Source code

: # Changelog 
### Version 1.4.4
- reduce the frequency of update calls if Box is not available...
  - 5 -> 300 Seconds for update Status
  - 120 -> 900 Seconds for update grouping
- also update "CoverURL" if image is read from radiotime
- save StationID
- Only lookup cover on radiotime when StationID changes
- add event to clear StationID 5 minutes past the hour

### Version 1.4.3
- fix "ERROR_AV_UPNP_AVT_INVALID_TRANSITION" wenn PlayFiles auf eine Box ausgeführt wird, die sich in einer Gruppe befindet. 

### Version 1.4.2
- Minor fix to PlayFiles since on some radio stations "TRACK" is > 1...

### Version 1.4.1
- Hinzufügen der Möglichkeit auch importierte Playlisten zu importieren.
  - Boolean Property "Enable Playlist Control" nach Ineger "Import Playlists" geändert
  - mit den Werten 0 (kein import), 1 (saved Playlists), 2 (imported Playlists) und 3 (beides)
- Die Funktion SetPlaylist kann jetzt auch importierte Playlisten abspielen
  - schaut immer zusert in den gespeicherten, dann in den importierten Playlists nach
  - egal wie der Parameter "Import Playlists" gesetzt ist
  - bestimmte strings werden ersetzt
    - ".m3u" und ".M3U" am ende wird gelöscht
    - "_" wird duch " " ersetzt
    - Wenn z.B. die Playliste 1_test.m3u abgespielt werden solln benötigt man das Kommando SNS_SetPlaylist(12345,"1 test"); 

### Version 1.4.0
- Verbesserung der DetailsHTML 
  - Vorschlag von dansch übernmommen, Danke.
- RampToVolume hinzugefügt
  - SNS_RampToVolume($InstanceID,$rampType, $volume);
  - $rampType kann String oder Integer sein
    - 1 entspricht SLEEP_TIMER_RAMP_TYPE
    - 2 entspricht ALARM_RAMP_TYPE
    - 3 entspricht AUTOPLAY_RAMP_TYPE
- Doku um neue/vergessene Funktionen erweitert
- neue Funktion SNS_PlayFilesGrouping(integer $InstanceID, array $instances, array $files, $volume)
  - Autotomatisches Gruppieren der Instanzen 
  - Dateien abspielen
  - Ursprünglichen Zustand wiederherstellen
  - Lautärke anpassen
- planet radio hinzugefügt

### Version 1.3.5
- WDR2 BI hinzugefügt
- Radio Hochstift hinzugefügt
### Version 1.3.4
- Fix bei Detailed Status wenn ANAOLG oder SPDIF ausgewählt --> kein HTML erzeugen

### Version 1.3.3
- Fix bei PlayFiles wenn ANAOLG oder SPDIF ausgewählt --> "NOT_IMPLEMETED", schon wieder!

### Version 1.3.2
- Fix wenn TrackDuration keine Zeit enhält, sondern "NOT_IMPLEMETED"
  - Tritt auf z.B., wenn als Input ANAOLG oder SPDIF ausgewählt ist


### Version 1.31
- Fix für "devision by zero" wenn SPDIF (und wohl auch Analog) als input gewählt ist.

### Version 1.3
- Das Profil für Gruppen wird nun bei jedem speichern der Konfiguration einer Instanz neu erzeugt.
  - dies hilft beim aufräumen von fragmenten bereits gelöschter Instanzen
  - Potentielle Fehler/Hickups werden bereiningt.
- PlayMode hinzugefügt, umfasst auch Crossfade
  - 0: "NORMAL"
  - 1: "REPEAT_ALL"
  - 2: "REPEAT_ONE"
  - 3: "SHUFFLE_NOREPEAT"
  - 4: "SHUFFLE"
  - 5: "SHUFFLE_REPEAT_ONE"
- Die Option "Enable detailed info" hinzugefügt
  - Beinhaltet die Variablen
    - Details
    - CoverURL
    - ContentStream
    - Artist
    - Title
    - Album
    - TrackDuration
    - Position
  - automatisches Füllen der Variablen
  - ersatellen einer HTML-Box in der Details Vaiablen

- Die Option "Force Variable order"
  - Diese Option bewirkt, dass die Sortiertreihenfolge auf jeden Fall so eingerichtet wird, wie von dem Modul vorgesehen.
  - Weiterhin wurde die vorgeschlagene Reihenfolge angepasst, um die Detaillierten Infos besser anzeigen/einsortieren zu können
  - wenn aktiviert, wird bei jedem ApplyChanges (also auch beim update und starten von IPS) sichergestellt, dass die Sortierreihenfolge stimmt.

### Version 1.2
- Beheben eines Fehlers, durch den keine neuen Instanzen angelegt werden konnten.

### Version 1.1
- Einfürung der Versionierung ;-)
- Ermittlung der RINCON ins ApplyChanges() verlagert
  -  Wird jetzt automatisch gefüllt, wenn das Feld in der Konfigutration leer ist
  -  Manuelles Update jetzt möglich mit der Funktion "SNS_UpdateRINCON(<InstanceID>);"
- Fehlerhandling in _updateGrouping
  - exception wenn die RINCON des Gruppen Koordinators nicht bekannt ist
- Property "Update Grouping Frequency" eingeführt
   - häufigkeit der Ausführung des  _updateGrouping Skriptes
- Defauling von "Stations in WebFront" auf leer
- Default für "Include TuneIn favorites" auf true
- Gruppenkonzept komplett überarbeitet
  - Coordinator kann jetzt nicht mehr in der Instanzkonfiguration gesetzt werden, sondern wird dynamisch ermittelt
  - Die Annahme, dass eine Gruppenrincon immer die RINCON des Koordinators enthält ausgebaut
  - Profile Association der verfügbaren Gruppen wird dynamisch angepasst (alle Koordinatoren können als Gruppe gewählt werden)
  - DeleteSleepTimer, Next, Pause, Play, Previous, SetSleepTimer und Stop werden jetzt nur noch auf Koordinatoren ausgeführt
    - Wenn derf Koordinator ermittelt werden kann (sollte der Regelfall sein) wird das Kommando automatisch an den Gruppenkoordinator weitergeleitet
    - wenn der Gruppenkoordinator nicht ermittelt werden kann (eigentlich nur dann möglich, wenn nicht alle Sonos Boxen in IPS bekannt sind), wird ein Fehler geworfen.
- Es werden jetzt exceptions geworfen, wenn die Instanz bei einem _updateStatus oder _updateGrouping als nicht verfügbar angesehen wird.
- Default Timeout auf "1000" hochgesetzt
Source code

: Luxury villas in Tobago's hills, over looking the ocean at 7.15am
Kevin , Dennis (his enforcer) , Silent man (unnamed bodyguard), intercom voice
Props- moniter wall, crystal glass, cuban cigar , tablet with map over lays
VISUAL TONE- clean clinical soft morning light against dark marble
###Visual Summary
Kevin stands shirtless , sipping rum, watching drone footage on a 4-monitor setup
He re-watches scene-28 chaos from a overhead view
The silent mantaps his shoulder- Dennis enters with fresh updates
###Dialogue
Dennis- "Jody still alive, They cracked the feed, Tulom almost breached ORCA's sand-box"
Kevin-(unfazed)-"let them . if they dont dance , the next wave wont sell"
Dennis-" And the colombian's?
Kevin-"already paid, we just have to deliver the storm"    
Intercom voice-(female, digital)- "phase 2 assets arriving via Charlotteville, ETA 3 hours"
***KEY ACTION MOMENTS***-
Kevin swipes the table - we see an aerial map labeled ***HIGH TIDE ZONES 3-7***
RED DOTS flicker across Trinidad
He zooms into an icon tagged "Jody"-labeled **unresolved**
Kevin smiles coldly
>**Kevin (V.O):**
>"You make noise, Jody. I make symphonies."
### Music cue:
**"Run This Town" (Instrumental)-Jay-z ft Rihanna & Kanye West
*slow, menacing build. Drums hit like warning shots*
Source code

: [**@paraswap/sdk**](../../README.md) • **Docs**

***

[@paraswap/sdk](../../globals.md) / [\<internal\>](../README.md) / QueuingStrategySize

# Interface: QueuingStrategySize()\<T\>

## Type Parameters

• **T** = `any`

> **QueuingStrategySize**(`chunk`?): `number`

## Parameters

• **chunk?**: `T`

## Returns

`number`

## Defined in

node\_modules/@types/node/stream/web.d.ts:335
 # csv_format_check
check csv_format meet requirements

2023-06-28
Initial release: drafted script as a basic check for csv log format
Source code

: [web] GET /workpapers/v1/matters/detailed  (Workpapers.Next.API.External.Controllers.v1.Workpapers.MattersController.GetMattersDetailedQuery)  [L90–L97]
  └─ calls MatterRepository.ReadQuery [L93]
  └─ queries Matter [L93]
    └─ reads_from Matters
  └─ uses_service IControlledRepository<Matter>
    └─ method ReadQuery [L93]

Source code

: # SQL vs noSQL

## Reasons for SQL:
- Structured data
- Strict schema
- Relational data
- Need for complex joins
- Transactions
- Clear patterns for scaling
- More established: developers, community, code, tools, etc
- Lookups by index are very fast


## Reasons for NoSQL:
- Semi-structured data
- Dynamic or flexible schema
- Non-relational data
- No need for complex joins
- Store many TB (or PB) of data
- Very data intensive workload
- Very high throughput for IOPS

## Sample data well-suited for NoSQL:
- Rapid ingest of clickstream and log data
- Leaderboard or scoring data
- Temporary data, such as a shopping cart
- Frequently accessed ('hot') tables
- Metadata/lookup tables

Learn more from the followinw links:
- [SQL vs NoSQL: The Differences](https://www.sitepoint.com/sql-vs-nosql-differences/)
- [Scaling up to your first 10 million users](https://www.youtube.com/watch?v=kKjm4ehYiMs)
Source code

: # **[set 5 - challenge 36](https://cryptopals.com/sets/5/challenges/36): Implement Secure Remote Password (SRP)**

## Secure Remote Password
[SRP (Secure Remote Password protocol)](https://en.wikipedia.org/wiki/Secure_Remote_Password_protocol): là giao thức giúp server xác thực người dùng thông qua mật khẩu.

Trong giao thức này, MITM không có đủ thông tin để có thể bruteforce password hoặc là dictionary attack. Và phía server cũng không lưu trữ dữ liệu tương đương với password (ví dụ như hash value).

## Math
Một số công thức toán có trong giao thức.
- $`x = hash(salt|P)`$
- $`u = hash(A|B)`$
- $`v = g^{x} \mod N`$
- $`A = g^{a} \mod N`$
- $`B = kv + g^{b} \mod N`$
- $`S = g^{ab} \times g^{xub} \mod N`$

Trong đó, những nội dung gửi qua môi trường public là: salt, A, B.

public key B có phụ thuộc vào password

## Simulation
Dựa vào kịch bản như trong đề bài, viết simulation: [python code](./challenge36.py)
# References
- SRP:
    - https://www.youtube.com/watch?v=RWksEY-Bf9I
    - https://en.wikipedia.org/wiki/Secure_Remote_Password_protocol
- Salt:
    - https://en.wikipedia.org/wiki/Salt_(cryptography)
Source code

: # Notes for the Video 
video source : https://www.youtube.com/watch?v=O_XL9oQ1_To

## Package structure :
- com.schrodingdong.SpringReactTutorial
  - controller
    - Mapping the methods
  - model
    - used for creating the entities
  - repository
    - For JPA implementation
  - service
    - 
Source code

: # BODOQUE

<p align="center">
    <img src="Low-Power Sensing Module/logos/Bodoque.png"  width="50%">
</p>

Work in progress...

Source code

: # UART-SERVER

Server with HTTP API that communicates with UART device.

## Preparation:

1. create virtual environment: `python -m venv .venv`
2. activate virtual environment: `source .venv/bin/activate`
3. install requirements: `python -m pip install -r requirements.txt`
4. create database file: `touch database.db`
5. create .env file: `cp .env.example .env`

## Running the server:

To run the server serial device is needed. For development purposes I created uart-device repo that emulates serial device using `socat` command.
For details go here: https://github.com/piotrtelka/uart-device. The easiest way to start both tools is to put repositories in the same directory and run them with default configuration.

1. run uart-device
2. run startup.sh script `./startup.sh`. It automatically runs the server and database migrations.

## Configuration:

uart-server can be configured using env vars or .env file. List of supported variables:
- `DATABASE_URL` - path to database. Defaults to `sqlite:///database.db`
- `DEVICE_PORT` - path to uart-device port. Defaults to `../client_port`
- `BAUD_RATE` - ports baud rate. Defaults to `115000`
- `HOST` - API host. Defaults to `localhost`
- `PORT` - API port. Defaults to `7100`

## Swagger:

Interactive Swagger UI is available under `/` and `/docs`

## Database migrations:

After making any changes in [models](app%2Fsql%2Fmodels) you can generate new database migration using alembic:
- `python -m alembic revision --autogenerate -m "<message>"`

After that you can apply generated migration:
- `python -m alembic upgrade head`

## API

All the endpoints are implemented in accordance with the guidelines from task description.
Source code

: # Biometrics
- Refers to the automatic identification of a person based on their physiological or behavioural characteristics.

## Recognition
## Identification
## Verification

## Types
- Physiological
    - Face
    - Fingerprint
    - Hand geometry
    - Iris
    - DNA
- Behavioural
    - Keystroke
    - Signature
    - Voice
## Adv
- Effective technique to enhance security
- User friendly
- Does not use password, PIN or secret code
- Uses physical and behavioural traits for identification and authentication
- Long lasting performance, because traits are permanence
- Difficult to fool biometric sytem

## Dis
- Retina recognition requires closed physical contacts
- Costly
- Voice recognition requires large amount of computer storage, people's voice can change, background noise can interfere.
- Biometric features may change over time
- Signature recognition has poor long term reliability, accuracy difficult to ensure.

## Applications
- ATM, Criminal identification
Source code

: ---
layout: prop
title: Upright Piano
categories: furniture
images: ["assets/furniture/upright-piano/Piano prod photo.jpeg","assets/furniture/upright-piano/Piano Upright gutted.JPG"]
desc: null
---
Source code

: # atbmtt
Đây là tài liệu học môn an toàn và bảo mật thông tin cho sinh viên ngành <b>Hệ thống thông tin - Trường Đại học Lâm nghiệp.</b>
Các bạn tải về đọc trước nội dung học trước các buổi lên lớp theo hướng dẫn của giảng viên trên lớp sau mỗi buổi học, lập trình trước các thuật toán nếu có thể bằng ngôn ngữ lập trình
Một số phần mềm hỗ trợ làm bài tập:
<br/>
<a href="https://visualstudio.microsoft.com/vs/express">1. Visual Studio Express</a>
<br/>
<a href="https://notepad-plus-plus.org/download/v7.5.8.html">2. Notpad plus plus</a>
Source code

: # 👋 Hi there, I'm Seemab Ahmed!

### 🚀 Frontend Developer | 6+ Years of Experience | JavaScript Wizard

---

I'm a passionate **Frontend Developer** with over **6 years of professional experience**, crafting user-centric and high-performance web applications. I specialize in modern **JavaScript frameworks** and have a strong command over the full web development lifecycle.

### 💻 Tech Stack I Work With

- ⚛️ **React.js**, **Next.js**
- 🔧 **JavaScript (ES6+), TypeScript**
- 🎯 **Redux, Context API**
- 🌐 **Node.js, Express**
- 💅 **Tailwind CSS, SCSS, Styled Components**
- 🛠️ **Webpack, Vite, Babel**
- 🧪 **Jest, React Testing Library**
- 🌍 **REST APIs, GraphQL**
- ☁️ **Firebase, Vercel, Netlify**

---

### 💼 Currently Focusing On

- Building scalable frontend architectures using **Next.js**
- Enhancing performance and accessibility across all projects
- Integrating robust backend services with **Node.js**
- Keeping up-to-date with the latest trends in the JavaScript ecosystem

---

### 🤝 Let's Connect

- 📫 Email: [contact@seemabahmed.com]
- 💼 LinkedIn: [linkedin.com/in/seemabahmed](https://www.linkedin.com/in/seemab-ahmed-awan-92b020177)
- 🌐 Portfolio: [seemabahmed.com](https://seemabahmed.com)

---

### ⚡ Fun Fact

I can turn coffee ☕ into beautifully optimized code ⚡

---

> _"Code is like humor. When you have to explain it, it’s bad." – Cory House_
######
PROBLEM REQUIREMENTS>
Set every line down again exactly. Begin with the first line of the entries and finish with the line containing "- Ursprünglichen Zustand wiederherstellen".

WRITTEN SOLUTION>
Source code

: # Changelog 
### Version 1.4.4
- reduce the frequency of update calls if Box is not available...
  - 5 -> 300 Seconds for update Status
  - 120 -> 900 Seconds for update grouping
- also update "CoverURL" if image is read from radiotime
- save StationID
- Only lookup cover on radiotime when StationID changes
- add event to clear StationID 5 minutes past the hour

### Version 1.4.3
- fix "ERROR_AV_UPNP_AVT_INVALID_TRANSITION" wenn PlayFiles auf eine Box ausgeführt wird, die sich in einer Gruppe befindet. 

### Version 1.4.2
- Minor fix to PlayFiles since on some radio stations "TRACK" is > 1...

### Version 1.4.1
- Hinzufügen der Möglichkeit auch importierte Playlisten zu importieren.
  - Boolean Property "Enable Playlist Control" nach Ineger "Import Playlists" geändert
  - mit den Werten 0 (kein import), 1 (saved Playlists), 2 (imported Playlists) und 3 (beides)
- Die Funktion SetPlaylist kann jetzt auch importierte Playlisten abspielen
  - schaut immer zusert in den gespeicherten, dann in den importierten Playlists nach
  - egal wie der Parameter "Import Playlists" gesetzt ist
  - bestimmte strings werden ersetzt
    - ".m3u" und ".M3U" am ende wird gelöscht
    - "_" wird duch " " ersetzt
    - Wenn z.B. die Playliste 1_test.m3u abgespielt werden solln benötigt man das Kommando SNS_SetPlaylist(12345,"1 test"); 

### Version 1.4.0
- Verbesserung der DetailsHTML 
  - Vorschlag von dansch übernmommen, Danke.
- RampToVolume hinzugefügt
  - SNS_RampToVolume($InstanceID,$rampType, $volume);
  - $rampType kann String oder Integer sein
    - 1 entspricht SLEEP_TIMER_RAMP_TYPE
    - 2 entspricht ALARM_RAMP_TYPE
    - 3 entspricht AUTOPLAY_RAMP_TYPE
- Doku um neue/vergessene Funktionen erweitert
- neue Funktion SNS_PlayFilesGrouping(integer $InstanceID, array $instances, array $files, $volume)
  - Autotomatisches Gruppieren der Instanzen 
  - Dateien abspielen
  - Ursprünglichen Zustand wiederherstellen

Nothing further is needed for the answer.